■ **REQUIREMENT**
Up to and including the line that contains "### 2. T Test", write out every line of the entries exactly, beginning with the first. Omit the pictures.

■ **GIVEN DATA**
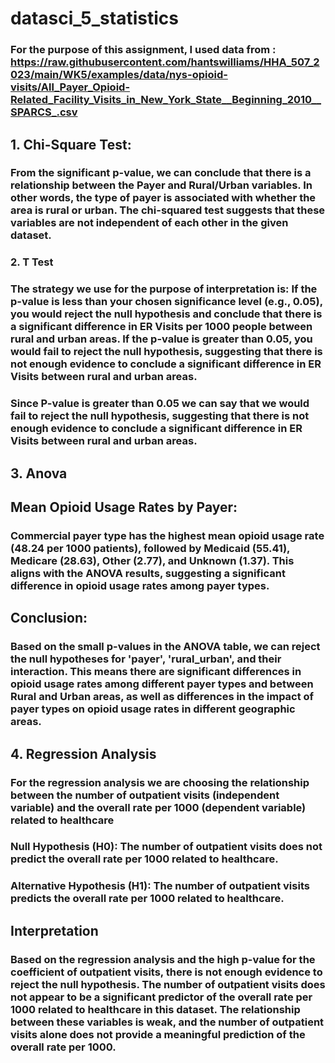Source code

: # datasci_5_statistics
### For the purpose of this assignment, I used data from : https://raw.githubusercontent.com/hantswilliams/HHA_507_2023/main/WK5/examples/data/nys-opioid-visits/All_Payer_Opioid-Related_Facility_Visits_in_New_York_State__Beginning_2010__SPARCS_.csv 

## 1. Chi-Square Test:
### From the significant p-value, we can conclude that there is a relationship between the Payer and Rural/Urban variables. In other words, the type of payer is associated with whether the area is rural or urban. The chi-squared test suggests that these variables are not independent of each other in the given dataset.

### 2. T Test
### The strategy we use for the purpose of interpretation is: If the p-value is less than your chosen significance level (e.g., 0.05), you would reject the null hypothesis and conclude that there is a significant difference in ER Visits per 1000 people between rural and urban areas. If the p-value is greater than 0.05, you would fail to reject the null hypothesis, suggesting that there is not enough evidence to conclude a significant difference in ER Visits between rural and urban areas.
### Since P-value is greater than 0.05 we can say that we would fail to reject the null hypothesis, suggesting that there is not enough evidence to conclude a significant difference in ER Visits between rural and urban areas.

## 3. Anova
## Mean Opioid Usage Rates by Payer:
### Commercial payer type has the highest mean opioid usage rate (48.24 per 1000 patients), followed by Medicaid (55.41), Medicare (28.63), Other (2.77), and Unknown (1.37). This aligns with the ANOVA results, suggesting a significant difference in opioid usage rates among payer types.

## Conclusion:
### Based on the small p-values in the ANOVA table, we can reject the null hypotheses for 'payer', 'rural_urban', and their interaction. This means there are significant differences in opioid usage rates among different payer types and between Rural and Urban areas, as well as differences in the impact of payer types on opioid usage rates in different geographic areas.

## 4. Regression Analysis
### For the regression analysis we are choosing the relationship between the number of outpatient visits (independent variable) and the overall rate per 1000 (dependent variable) related to healthcare
### Null Hypothesis (H0): The number of outpatient visits does not predict the overall rate per 1000 related to healthcare.
### Alternative Hypothesis (H1): The number of outpatient visits predicts the overall rate per 1000 related to healthcare.

## Interpretation
### Based on the regression analysis and the high p-value for the coefficient of outpatient visits, there is not enough evidence to reject the null hypothesis. The number of outpatient visits does not appear to be a significant predictor of the overall rate per 1000 related to healthcare in this dataset. The relationship between these variables is weak, and the number of outpatient visits alone does not provide a meaningful prediction of the overall rate per 1000.
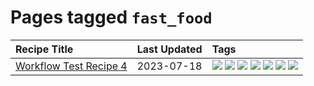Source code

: # Pages tagged `fast_food`

|Recipe Title|Last Updated|Tags
|:---|:---|:---|
|[Workflow Test Recipe 4](../recipes/workflowtestrecipe4.md)|2023-07-18|[![](https://img.shields.io/badge/tag-baked-28ab17)](../tags/baked.md) [![](https://img.shields.io/badge/tag-fast_food-42963a)](../tags/fast_food.md) [![](https://img.shields.io/badge/tag-grilled-f47a18)](../tags/grilled.md) [![](https://img.shields.io/badge/tag-italian-9d5b24)](../tags/italian.md) [![](https://img.shields.io/badge/tag-protein-c6d429)](../tags/protein.md) [![](https://img.shields.io/badge/tag-sides-9fef19)](../tags/sides.md) [![](https://img.shields.io/badge/tag-snack-9acea8)](../tags/snack.md)|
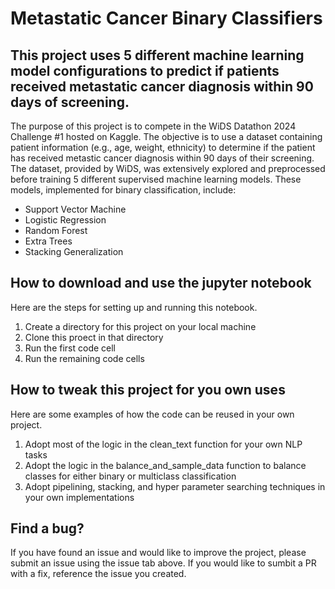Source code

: # Metastatic Cancer Binary Classifiers
## This project uses 5 different machine learning model configurations to predict if patients received metastatic cancer diagnosis within 90 days of screening. 

The purpose of this project is to compete in the WiDS Datathon 2024 Challenge #1 hosted on Kaggle. The objective is to use a dataset containing patient information (e.g., age, weight, ethnicity) to determine if the patient has received metastic cancer diagnosis within 90 days of their screening. The dataset, provided by WiDS, was extensively explored and preprocessed before training 5 different supervised machine learning models. These models, implemented for binary classification, include:
* Support Vector Machine
* Logistic Regression
* Random Forest
* Extra Trees
* Stacking Generalization

## How to download and use the jupyter notebook

Here are the steps for setting up and running this notebook.

1. Create a directory for this project on your local machine
2. Clone this proect in that directory
3. Run the first code cell
4. Run the remaining code cells

## How to tweak this project for you own uses

Here are some examples of how the code can be reused in your own project.

1. Adopt most of the logic in the clean_text function for your own NLP tasks
2. Adopt the logic in the balance_and_sample_data function to balance classes for either binary or multiclass classification
3. Adopt pipelining, stacking, and hyper parameter searching techniques in your own implementations

## Find a bug?

If you have found an issue and would like to improve the project, please submit an issue using the issue tab above. If you would like to sumbit a PR with a fix, reference the issue you created. 



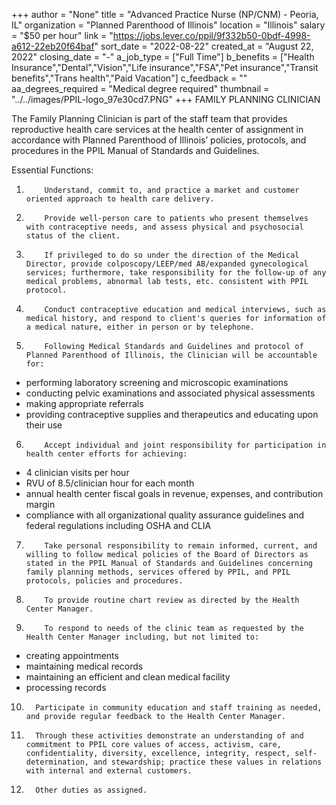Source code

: +++
author = "None"
title = "Advanced Practice Nurse (NP/CNM) - Peoria, IL"
organization = "Planned Parenthood of Illinois"
location = "Illinois"
salary = "$50 per hour"
link = "https://jobs.lever.co/ppil/9f332b50-0bdf-4998-a612-22eb20f64baf"
sort_date = "2022-08-22"
created_at = "August 22, 2022"
closing_date = "-"
a_job_type = ["Full Time"]
b_benefits = ["Health Insurance","Dental","Vision","Life insurance","FSA","Pet insurance","Transit benefits","Trans health","Paid Vacation"]
c_feedback = ""
aa_degrees_required = "Medical degree required"
thumbnail = "../../images/PPIL-logo_97e30cd7.PNG"
+++
FAMILY PLANNING CLINICIAN
 
The Family Planning Clinician is part of the staff team that provides reproductive health care services at the health center of assignment in accordance with Planned Parenthood of Illinois’ policies, protocols, and procedures in the PPIL Manual of Standards and Guidelines.
 
Essential Functions:

1.         Understand, commit to, and practice a market and customer oriented approach to health care delivery.
 
2.         Provide well-person care to patients who present themselves with contraceptive needs, and assess physical and psychosocial status of the client.
 
3.         If privileged to do so under the direction of the Medical Director, provide colposcopy/LEEP/med AB/expanded gynecological services; furthermore, take responsibility for the follow-up of any medical problems, abnormal lab tests, etc. consistent with PPIL protocol.
 
4.         Conduct contraceptive education and medical interviews, such as medical history, and respond to client's queries for information of a medical nature, either in person or by telephone.
 
5.         Following Medical Standards and Guidelines and protocol of Planned Parenthood of Illinois, the Clinician will be accountable for:
*  performing laboratory screening and microscopic examinations
*  conducting pelvic examinations and associated physical assessments
*  making appropriate referrals
*  providing contraceptive supplies and therapeutics and educating upon their use
 
6.         Accept individual and joint responsibility for participation in health center efforts for achieving:
*  4 clinician visits per hour
*  RVU of 8.5/clinician hour for each month
*  annual health center fiscal goals in revenue, expenses, and contribution margin
*  compliance with all organizational quality assurance guidelines and federal regulations including OSHA and CLIA
 
7.         Take personal responsibility to remain informed, current, and willing to follow medical policies of the Board of Directors as stated in the PPIL Manual of Standards and Guidelines concerning family planning methods, services offered by PPIL, and PPIL protocols, policies and procedures.
 
8.         To provide routine chart review as directed by the Health Center Manager.
 
9.         To respond to needs of the clinic team as requested by the Health Center Manager including, but not limited to:
*  creating appointments
*  maintaining medical records
*  maintaining an efficient and clean medical facility
*  processing records
 
10.       Participate in community education and staff training as needed, and provide regular feedback to the Health Center Manager.
 
11.       Through these activities demonstrate an understanding of and commitment to PPIL core values of access, activism, care, confidentiality, diversity, excellence, integrity, respect, self-determination, and stewardship; practice these values in relations with internal and external customers.
 
12.       Other duties as assigned.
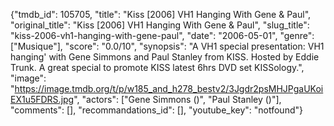 {"tmdb_id": 105705, "title": "Kiss [2006] VH1 Hanging With Gene & Paul", "original_title": "Kiss [2006] VH1 Hanging With Gene & Paul", "slug_title": "kiss-2006-vh1-hanging-with-gene-paul", "date": "2006-05-01", "genre": ["Musique"], "score": "0.0/10", "synopsis": "A VH1 special presentation: VH1 hanging' with Gene Simmons and Paul Stanley from KISS. Hosted by Eddie Trunk. A great special to promote KISS latest 6hrs DVD set KISSology.", "image": "https://image.tmdb.org/t/p/w185_and_h278_bestv2/3Jgdr2psMHJPgaUKoiEX1u5FDRS.jpg", "actors": ["Gene Simmons ()", "Paul Stanley ()"], "comments": [], "recommandations_id": [], "youtube_key": "notfound"}
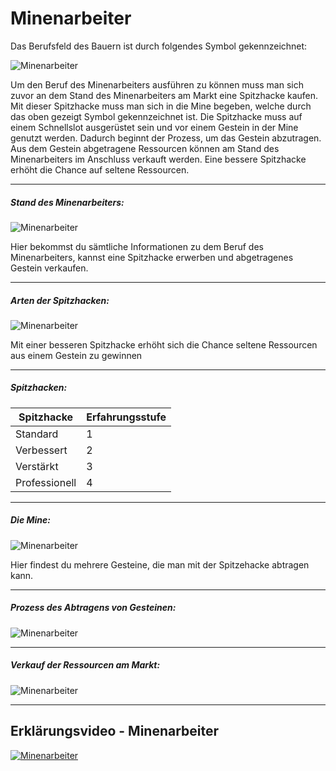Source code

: Minenarbeiter
=============

Das Berufsfeld des Bauern ist durch folgendes Symbol gekennzeichnet:

![Minenarbeiter](../assets/images/jobs/mineworker/symbol.jpg)

Um den Beruf des Minenarbeiters ausführen zu können muss man sich zuvor an dem Stand des Minenarbeiters am Markt eine Spitzhacke kaufen. Mit dieser Spitzhacke muss man sich in die Mine begeben, welche durch das oben gezeigt Symbol gekennzeichnet ist. Die Spitzhacke muss auf einem Schnellslot ausgerüstet sein und vor einem Gestein in der Mine genutzt werden. Dadurch beginnt der Prozess, um das Gestein abzutragen. Aus dem Gestein abgetragene Ressourcen können am Stand des Minenarbeiters im Anschluss verkauft werden. Eine bessere Spitzhacke erhöht die Chance auf seltene Ressourcen.

-------------------------------

##### Stand des Minenarbeiters:

![Minenarbeiter](../assets/images/jobs/mineworker/stand.jpg)

Hier bekommst du sämtliche Informationen zu dem Beruf des Minenarbeiters, kannst eine Spitzhacke erwerben und abgetragenes Gestein verkaufen.

-------------------------------

##### Arten der Spitzhacken:

![Minenarbeiter](../assets/images/jobs/mineworker/hacke.jpg)

Mit einer besseren Spitzhacke erhöht sich die Chance seltene Ressourcen aus einem Gestein zu gewinnen

-------------------------------

##### Spitzhacken:

| Spitzhacke | Erfahrungsstufe |
| ------ | ------ |
| Standard | 1 |
| Verbessert | 2 |
| Verstärkt | 3 |
| Professionell | 4 |

-------------------------------

##### Die Mine:

![Minenarbeiter](../assets/images/jobs/mineworker/mine.jpg)

Hier findest du mehrere Gesteine, die man mit der Spitzehacke abtragen kann.

-------------------------------

##### Prozess des Abtragens von Gesteinen:

![Minenarbeiter](../assets/images/jobs/mineworker/ernten.jpg)

-------------------------------

##### Verkauf der Ressourcen am Markt:

![Minenarbeiter](../assets/images/jobs/mineworker/verkaufen.jpg)

-------------------------------

## Erklärungsvideo - Minenarbeiter
[![Minenarbeiter](../assets/images/jobs/mineworker/Minenarbeiter.png)](https://youtu.be/a0r6vf6buX0)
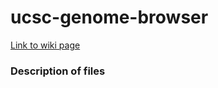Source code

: # ucsc-genome-browser
[Link to wiki page](https://github.com/gladstone-institutes/Bioinformatics-Workshops/wiki/UCSC-Genome-Browser)

### Description of files
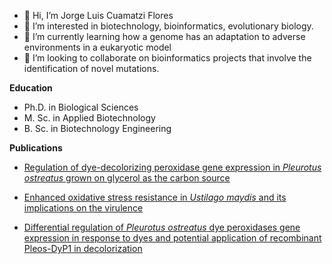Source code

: - 👋 Hi, I’m Jorge Luis Cuamatzi Flores
- 👀 I’m interested in biotechnology, bioinformatics, evolutionary biology.
- 🌱 I’m currently learning how a genome has an adaptation to adverse environments in a eukaryotic model
- 💞️ I’m looking to collaborate on bioinformatics projects that involve the identification of novel mutations.

<b> Education </b>

 * Ph.D. in Biological Sciences
 * M. Sc. in Applied Biotechnology
 * B. Sc. in Biotechnology Engineering
 
 

<b> Publications </b>
- [Regulation of dye-decolorizing peroxidase gene expression in <i>Pleurotus ostreatus</i> grown on glycerol as the carbon source](http://dx.doi.org/10.7717/peerj.17467)

- [Enhanced oxidative stress resistance in <i>Ustilago maydis</i> and its implications on the virulence](https://link.springer.com/article/10.1007/s10123-024-00489-8)
  
- [Differential regulation of <i>Pleurotus ostreatus</i> dye peroxidases gene expression in response to dyes and potential application of recombinant Pleos-DyP1 in decolorization](https://journals.plos.org/plosone/article?id=10.1371/journal.pone.0209711)



<!---
JLuisCuamatzi/JLuisCuamatzi is a ✨ special ✨ repository because its `README.md` (this file) appears on your GitHub profile.
You can click the Preview link to take a look at your changes.


--->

■ **ANSWER SPACE**
Source code

: # datasci_5_statistics
### For the purpose of this assignment, I used data from : https://raw.githubusercontent.com/hantswilliams/HHA_507_2023/main/WK5/examples/data/nys-opioid-visits/All_Payer_Opioid-Related_Facility_Visits_in_New_York_State__Beginning_2010__SPARCS_.csv 

## 1. Chi-Square Test:
### From the significant p-value, we can conclude that there is a relationship between the Payer and Rural/Urban variables. In other words, the type of payer is associated with whether the area is rural or urban. The chi-squared test suggests that these variables are not independent of each other in the given dataset.

### 2. T Test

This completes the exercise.